• [Material shown]
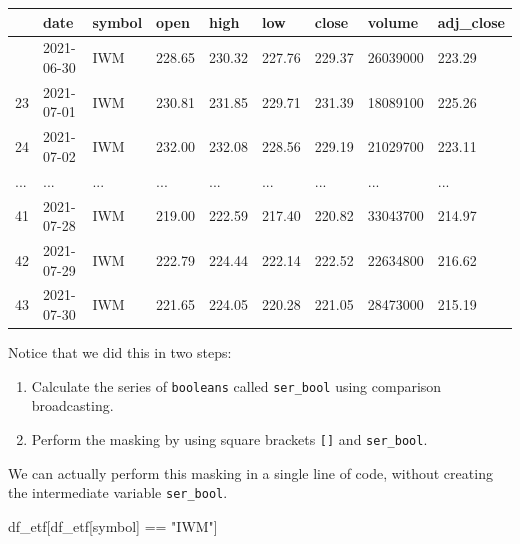 \documentclass[
  letterpaper,
  DIV=11,
  numbers=noendperiod]{scrreprt}
\newenvironment{Shaded}{\begin{snugshade}}{\end{snugshade}}
\newcommand{\NormalTok}[1]{\textcolor[rgb]{0.00,0.23,0.31}{#1}}
\newcommand{\OperatorTok}[1]{\textcolor[rgb]{0.37,0.37,0.37}{#1}}
\newcommand{\StringTok}[1]{\textcolor[rgb]{0.13,0.47,0.30}{#1}}
\begin{document}
\begin{longtable}[]{@{}lllllllll@{}}
\toprule\noalign{}
& date & symbol & open & high & low & close & volume & adj\_close \\
\midrule\noalign{}
\endhead
\bottomrule\noalign{}
\endlastfoot
22 & 2021-06-30 & IWM & 228.65 & 230.32 & 227.76 & 229.37 & 26039000 &
223.29 \\
23 & 2021-07-01 & IWM & 230.81 & 231.85 & 229.71 & 231.39 & 18089100 &
225.26 \\
24 & 2021-07-02 & IWM & 232.00 & 232.08 & 228.56 & 229.19 & 21029700 &
223.11 \\
... & ... & ... & ... & ... & ... & ... & ... & ... \\
41 & 2021-07-28 & IWM & 219.00 & 222.59 & 217.40 & 220.82 & 33043700 &
214.97 \\
42 & 2021-07-29 & IWM & 222.79 & 224.44 & 222.14 & 222.52 & 22634800 &
216.62 \\
43 & 2021-07-30 & IWM & 221.65 & 224.05 & 220.28 & 221.05 & 28473000 &
215.19 \\
\end{longtable}

Notice that we did this in two steps:

\begin{enumerate}
\def\labelenumi{\arabic{enumi}.}
\item
  Calculate the series of \texttt{booleans} called \texttt{ser\_bool}
  using comparison broadcasting.
\item
  Perform the masking by using square brackets \texttt{{[}{]}} and
  \texttt{ser\_bool}.
\end{enumerate}

We can actually perform this masking in a single line of code, without
creating the intermediate variable \texttt{ser\_bool}.

\begin{Shaded}
\begin{Highlighting}[]
\NormalTok{df\_etf[df\_etf[}\StringTok{\textquotesingle{}symbol\textquotesingle{}}\NormalTok{] }\OperatorTok{==} \StringTok{"IWM"}\NormalTok{]}
\end{Highlighting}
\end{Shaded}
\end{document}
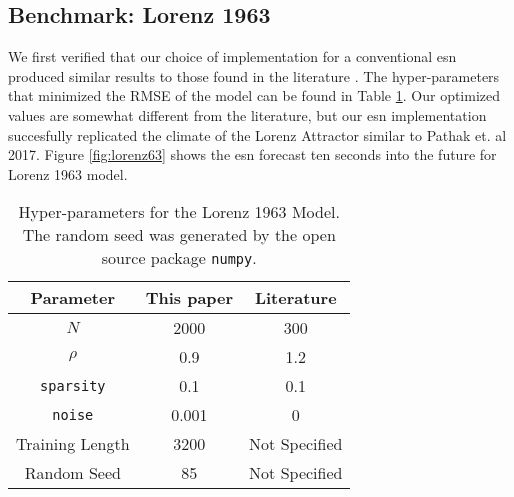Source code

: \subsection{Benchmark: Lorenz 1963}

We first verified that our choice of implementation for a conventional \gls{esn}
produced similar results to those found in the literature
\cite{pathak_using_2017}. The hyper-parameters that minimized the RMSE of the
model can be found in Table \ref{tab:lorenzparam}. Our optimized values are 
somewhat different from the literature, but our \gls{esn} implementation
succesfully replicated the climate of the Lorenz Attractor similar to Pathak
et. al 2017. Figure \ref{fig:lorenz63} shows the \gls{esn} forecast ten seconds
into the future for Lorenz 1963 model.


\begin{table}[h]
  \centering
  \caption{Hyper-parameters for the Lorenz 1963 Model. The random seed was generated by the open source package \texttt{numpy}.}
  \label{tab:lorenzparam}
  \begin{tabular}{c|c|c}
    \hline
    Parameter & This paper & Literature \cite{pathak_using_2017}\\
    \hline
    $N$ & 2000& 300\\
    $\rho$& 0.9&1.2\\
    \texttt{sparsity}& 0.1& 0.1\\
    \texttt{noise}& 0.001& 0\\
    Training Length & 3200& Not Specified\\
    Random Seed & 85 & Not Specified\\
  \end{tabular}
\end{table}
\begin{figure*}[h]
  
  \caption{Using an \gls{esn} to replicate the climate of the Lorenz Attractor.}
  \label{fig:lorenz63}
\end{figure*}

• [Description of the task] The lines to copy run from the one with "Source code" through the end of the material. Write them out exactly, leaving out the pictures.

• [Response for this exercise]
Source code

: \subsection{Benchmark: Lorenz 1963}

We first verified that our choice of implementation for a conventional \gls{esn}
produced similar results to those found in the literature
\cite{pathak_using_2017}. The hyper-parameters that minimized the RMSE of the
model can be found in Table \ref{tab:lorenzparam}. Our optimized values are 
somewhat different from the literature, but our \gls{esn} implementation
succesfully replicated the climate of the Lorenz Attractor similar to Pathak
et. al 2017. Figure \ref{fig:lorenz63} shows the \gls{esn} forecast ten seconds
into the future for Lorenz 1963 model.


\begin{table}[h]
  \centering
  \caption{Hyper-parameters for the Lorenz 1963 Model. The random seed was generated by the open source package \texttt{numpy}.}
  \label{tab:lorenzparam}
  \begin{tabular}{c|c|c}
    \hline
    Parameter & This paper & Literature \cite{pathak_using_2017}\\
    \hline
    $N$ & 2000& 300\\
    $\rho$& 0.9&1.2\\
    \texttt{sparsity}& 0.1& 0.1\\
    \texttt{noise}& 0.001& 0\\
    Training Length & 3200& Not Specified\\
    Random Seed & 85 & Not Specified\\
  \end{tabular}
\end{table}
\begin{figure*}[h]
  
  \caption{Using an \gls{esn} to replicate the climate of the Lorenz Attractor.}
  \label{fig:lorenz63}
\end{figure*}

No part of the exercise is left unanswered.